A Micah guest stood before a church congregation several weeks ago and shared her story. What they saw was a confident middle-aged woman who had been through a great deal in recent years. Although it was clear she had overcome challenges, those in the room could never fully understand what it took for her to get there.
At her lowest point, almost four years prior, she was hunched over a chair while a case manager snipped her long blonde locks to the floor. In her months of staying outside and holding up in cheap motels she had collected such a horrendous case of the creepy crawlies that no amount of lice treatment could restore her former tresses. This hopeless place was not where the Mary Washington College alum and private high school graduate had pictured herself at the peak of her life. Her sites had once been set on law school, a husband and a family. But the journey, riddled with one tragedy after another, sent her spiraling time and again.
Two months after graduating college, her mother died. She passed up law school, began a career in the IT industry and got married instead.
One of her three children, born at 23 weeks, died fourteen days after birth. Her marriage began to grow apart.
After nine years of marriage, she split with her husband. He was killed in a car accident three weeks later.
Drinking numbed her pain, but it cost her a job, home and custody of her children. And for more than half a decade it left her in a tent, begging for money and at the doorstep of Micah Ministries. So chronically homeless was she then, that she became one of the first candidates for Micah’s supportive housing program when it became fully operational in 2010. Unlike rapid re-housing where clients receive rental subsidies and case management for the shortest amount of time necessary to reach stabilization, supportive housing is designed for those who need indefinite support.

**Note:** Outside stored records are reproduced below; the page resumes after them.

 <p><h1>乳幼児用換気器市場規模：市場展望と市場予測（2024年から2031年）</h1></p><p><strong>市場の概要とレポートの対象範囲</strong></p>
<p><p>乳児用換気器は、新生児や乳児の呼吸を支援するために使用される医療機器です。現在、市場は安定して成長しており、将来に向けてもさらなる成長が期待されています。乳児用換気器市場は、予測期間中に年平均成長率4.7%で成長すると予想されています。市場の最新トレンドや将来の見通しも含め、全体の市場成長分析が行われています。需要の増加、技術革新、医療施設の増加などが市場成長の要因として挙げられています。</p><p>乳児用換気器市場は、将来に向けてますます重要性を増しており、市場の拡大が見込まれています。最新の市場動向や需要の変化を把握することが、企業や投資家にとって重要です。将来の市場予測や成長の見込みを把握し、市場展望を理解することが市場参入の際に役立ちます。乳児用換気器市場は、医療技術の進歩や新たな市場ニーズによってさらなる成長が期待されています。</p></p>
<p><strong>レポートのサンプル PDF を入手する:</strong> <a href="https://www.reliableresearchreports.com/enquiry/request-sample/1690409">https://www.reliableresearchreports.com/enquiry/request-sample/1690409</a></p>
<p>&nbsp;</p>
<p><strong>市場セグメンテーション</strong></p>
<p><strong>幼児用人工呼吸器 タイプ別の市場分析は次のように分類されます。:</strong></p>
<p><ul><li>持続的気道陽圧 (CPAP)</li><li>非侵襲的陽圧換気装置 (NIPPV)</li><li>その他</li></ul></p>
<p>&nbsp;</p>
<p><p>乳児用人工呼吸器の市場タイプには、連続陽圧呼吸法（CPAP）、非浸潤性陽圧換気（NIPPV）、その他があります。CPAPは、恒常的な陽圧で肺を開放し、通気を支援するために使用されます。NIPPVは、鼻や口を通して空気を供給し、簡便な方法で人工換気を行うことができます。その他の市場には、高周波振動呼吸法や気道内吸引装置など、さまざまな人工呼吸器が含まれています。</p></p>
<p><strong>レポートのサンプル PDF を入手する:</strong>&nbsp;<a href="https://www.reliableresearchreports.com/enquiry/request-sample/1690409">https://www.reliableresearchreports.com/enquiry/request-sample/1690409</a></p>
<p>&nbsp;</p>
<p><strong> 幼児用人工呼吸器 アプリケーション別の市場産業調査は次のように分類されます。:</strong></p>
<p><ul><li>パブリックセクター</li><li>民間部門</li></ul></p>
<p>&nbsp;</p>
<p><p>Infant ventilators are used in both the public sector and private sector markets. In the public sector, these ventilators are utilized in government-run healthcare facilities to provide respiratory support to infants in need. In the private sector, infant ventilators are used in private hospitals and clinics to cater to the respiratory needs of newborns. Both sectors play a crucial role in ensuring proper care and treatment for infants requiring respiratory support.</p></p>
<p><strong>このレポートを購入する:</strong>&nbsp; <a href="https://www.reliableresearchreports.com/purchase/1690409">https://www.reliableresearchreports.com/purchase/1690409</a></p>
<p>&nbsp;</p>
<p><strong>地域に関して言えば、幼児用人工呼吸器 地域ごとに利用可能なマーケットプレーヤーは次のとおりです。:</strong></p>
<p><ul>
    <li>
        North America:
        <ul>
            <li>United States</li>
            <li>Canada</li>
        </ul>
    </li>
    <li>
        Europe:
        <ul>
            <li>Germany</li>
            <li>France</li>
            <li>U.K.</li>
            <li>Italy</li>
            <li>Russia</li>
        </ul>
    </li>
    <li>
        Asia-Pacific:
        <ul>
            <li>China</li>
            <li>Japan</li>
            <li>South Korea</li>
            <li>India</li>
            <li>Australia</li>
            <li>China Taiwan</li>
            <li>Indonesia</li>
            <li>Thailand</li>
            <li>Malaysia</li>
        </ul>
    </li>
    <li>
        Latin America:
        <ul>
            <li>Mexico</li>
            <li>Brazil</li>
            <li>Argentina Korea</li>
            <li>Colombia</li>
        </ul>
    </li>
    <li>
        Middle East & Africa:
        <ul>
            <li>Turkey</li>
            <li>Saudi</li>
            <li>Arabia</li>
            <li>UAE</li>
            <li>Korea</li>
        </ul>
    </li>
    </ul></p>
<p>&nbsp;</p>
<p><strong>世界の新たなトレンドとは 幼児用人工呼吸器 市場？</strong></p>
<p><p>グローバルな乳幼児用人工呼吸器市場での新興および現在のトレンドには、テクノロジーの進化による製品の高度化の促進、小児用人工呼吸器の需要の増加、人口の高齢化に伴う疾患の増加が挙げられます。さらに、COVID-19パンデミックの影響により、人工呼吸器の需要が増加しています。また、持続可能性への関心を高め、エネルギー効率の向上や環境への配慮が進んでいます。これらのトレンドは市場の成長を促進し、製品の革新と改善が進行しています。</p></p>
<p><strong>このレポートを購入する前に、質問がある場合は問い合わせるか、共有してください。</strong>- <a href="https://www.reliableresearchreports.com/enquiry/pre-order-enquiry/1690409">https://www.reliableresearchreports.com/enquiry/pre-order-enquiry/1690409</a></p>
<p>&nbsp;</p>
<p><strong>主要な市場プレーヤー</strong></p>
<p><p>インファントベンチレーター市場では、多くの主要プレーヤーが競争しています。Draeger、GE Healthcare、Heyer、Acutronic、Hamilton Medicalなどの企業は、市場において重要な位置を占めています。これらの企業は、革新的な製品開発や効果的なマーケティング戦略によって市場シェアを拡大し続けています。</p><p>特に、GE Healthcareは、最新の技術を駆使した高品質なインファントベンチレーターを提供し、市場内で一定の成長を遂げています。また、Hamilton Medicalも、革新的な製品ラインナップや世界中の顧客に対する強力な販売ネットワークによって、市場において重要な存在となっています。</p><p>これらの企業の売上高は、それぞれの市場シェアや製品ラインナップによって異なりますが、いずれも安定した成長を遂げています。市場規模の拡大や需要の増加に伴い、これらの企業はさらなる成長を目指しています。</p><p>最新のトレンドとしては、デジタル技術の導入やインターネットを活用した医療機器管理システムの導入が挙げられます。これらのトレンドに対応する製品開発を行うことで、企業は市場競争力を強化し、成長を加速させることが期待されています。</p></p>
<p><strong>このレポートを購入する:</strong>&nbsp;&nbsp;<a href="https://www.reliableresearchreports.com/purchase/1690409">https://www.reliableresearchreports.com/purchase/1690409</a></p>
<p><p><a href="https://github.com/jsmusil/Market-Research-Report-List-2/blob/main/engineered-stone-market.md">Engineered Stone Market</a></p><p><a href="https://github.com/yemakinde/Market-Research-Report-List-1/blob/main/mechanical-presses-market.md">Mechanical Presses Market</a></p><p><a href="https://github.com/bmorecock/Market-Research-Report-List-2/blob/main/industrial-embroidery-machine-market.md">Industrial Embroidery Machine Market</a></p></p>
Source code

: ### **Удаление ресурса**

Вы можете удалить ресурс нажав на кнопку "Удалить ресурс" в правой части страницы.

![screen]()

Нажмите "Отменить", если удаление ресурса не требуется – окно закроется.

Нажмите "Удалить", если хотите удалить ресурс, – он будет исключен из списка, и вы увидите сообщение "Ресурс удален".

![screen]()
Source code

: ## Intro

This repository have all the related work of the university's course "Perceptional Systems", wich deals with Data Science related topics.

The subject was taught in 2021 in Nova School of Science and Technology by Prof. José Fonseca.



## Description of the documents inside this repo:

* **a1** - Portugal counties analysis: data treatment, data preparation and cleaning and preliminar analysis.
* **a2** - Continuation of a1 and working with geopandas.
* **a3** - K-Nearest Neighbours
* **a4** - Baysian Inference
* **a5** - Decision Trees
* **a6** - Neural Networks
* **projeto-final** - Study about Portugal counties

While her roommates began to stabilize, acquiring benefits and developing other supports, she spent her first year of supportive housing laying on the couch in the same green sweatshirt and grey pants with a beer handily tucked behind the couch corner.
At about the year mark, there was little support that her supportive housing household continued to require. Her liver wasn’t functioning properly and she was showing signs of nerve damage, but there was nothing about her pattern that led us to believe there was any more we could do to encourage alcohol treatment and work pursuits. As Micah sometimes does in its effort to end homelessness, our staff accepted that she was as stably housed as she was going to get and it was time to close her from our program.
Months went by.
Until the phone rang one day with a strange request. She hadn’t had a drink in several weeks and was searching for something good to occupy her time. She wanted to volunteer.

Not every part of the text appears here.